The chancellor’s office returned with approvals of the contract from Alameda County Building Trades Council Secretary-Treasurer Bill Luboviski, Peralta Chief Financial Officer Tom Smith, Peralta General Counsel Thuy Thi Nguyen, and the college district’s bond attorneys. Trustee Cy Gulassa said that he had been prepared to vote against the contract when it was on the agenda two weeks ago, but was now satisfied. 

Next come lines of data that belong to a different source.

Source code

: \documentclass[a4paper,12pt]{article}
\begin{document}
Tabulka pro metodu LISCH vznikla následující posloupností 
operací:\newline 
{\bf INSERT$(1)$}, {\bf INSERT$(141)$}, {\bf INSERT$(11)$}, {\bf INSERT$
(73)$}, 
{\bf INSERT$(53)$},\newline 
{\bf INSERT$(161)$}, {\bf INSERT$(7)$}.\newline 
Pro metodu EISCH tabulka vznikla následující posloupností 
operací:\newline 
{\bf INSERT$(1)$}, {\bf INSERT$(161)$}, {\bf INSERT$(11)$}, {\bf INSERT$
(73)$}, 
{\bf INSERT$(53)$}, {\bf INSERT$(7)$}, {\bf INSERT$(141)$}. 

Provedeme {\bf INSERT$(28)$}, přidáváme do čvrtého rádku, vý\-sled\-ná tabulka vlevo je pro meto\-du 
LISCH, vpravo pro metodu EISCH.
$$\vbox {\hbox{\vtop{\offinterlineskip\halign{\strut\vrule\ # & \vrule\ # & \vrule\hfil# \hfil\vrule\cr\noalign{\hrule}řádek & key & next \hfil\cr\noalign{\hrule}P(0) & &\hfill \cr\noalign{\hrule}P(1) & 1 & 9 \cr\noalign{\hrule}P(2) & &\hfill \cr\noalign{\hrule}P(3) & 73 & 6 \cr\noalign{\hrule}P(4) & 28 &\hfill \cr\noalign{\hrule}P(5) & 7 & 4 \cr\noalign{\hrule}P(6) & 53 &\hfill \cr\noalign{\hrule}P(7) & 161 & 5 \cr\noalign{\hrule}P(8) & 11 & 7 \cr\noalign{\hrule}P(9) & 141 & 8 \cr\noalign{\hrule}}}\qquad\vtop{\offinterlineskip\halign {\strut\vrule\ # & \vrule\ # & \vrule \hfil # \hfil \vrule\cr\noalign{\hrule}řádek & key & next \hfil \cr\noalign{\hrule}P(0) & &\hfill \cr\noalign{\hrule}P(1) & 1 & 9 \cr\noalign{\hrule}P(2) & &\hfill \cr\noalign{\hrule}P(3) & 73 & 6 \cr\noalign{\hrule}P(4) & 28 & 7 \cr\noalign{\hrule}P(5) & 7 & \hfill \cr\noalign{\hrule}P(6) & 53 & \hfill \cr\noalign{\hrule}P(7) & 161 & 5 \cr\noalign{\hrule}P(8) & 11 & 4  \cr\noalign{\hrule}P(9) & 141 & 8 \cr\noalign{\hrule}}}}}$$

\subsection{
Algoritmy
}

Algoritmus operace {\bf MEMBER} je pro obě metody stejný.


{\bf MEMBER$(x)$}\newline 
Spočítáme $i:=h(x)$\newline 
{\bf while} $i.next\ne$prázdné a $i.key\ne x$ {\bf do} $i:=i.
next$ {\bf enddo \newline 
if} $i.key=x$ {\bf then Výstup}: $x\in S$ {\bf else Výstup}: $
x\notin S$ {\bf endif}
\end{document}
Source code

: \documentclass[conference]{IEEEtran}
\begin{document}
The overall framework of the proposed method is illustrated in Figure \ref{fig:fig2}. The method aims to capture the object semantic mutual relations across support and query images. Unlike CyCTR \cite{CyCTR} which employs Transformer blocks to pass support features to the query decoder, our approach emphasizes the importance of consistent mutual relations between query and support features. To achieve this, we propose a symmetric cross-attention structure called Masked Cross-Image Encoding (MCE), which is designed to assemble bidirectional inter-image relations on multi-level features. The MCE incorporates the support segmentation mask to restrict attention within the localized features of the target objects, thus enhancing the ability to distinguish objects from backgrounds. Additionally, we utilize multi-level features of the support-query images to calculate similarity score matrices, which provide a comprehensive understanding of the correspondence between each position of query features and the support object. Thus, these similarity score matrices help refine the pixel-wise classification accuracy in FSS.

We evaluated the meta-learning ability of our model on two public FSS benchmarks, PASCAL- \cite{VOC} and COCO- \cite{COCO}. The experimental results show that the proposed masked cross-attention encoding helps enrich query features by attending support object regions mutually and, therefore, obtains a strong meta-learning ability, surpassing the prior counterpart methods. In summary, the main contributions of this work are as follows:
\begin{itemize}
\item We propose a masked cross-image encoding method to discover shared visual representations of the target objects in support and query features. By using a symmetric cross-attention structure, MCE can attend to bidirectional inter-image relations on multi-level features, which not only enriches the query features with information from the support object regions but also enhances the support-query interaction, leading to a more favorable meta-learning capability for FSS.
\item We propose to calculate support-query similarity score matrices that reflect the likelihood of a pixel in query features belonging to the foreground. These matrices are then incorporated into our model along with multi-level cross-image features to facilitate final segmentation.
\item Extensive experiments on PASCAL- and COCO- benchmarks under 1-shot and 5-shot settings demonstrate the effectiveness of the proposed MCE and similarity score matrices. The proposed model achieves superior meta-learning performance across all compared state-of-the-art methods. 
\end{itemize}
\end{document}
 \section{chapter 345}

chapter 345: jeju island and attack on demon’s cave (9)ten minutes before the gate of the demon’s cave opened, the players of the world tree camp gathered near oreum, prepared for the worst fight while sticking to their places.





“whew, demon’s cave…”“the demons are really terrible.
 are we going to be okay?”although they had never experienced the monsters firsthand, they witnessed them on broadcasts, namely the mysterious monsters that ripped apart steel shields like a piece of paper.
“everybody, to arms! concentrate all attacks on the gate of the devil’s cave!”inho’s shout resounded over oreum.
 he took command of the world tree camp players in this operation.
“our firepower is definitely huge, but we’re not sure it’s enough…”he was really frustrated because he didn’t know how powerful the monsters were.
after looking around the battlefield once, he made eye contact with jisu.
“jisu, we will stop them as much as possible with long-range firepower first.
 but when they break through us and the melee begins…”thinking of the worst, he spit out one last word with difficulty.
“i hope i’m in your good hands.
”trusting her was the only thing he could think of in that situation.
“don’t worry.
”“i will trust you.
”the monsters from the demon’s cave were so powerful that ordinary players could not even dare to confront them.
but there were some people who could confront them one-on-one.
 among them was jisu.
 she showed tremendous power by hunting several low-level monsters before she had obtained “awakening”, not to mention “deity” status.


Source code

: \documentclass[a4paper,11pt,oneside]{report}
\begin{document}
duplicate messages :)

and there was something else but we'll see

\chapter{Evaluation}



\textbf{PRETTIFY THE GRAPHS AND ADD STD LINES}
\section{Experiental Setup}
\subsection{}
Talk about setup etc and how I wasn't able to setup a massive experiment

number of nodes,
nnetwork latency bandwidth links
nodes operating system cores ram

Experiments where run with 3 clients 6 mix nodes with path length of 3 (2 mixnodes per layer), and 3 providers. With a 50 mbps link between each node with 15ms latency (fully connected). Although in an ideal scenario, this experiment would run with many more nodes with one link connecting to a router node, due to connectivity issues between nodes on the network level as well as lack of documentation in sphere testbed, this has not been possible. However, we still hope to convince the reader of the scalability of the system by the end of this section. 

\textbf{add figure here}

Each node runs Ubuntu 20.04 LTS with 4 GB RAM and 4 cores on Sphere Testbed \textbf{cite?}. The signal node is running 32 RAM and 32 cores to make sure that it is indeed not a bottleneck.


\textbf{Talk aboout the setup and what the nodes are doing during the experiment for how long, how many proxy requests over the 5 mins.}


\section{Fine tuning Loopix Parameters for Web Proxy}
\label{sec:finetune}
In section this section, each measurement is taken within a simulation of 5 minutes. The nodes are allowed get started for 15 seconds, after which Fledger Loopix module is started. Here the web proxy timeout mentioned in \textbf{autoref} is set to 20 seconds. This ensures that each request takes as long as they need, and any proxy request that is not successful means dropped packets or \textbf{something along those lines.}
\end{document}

Concerns over the Meehleis contract had risen because the building’s modular parts will be constructed at the company’s Lodi plant and then assembled on-site at Laney, leaving local union leaders worried that the building would be constructed at below-union wage rates. But under questioning from Trustee Gulassa at Tuesday’s meeting, Meehleis Project Manager Mike Sinclair said that the company “will be paying local prevailing wages” at the Laney site, where two-thirds of the work will be done. The prevailing wage in the Bay Area is union scale. Sinclair said that the fabrication work in Lodi is not covered by prevailing wage. 

Chancellor Harris said that while the trades council “still has general concerns about the modular industry in California and its effect on union wages,” he reported that Luboviski “has signed off on this project.” 

General Counsel Nguyen also said she was satisfied of the legality of what appeared to be a contradiction in the classification of the construction materials. 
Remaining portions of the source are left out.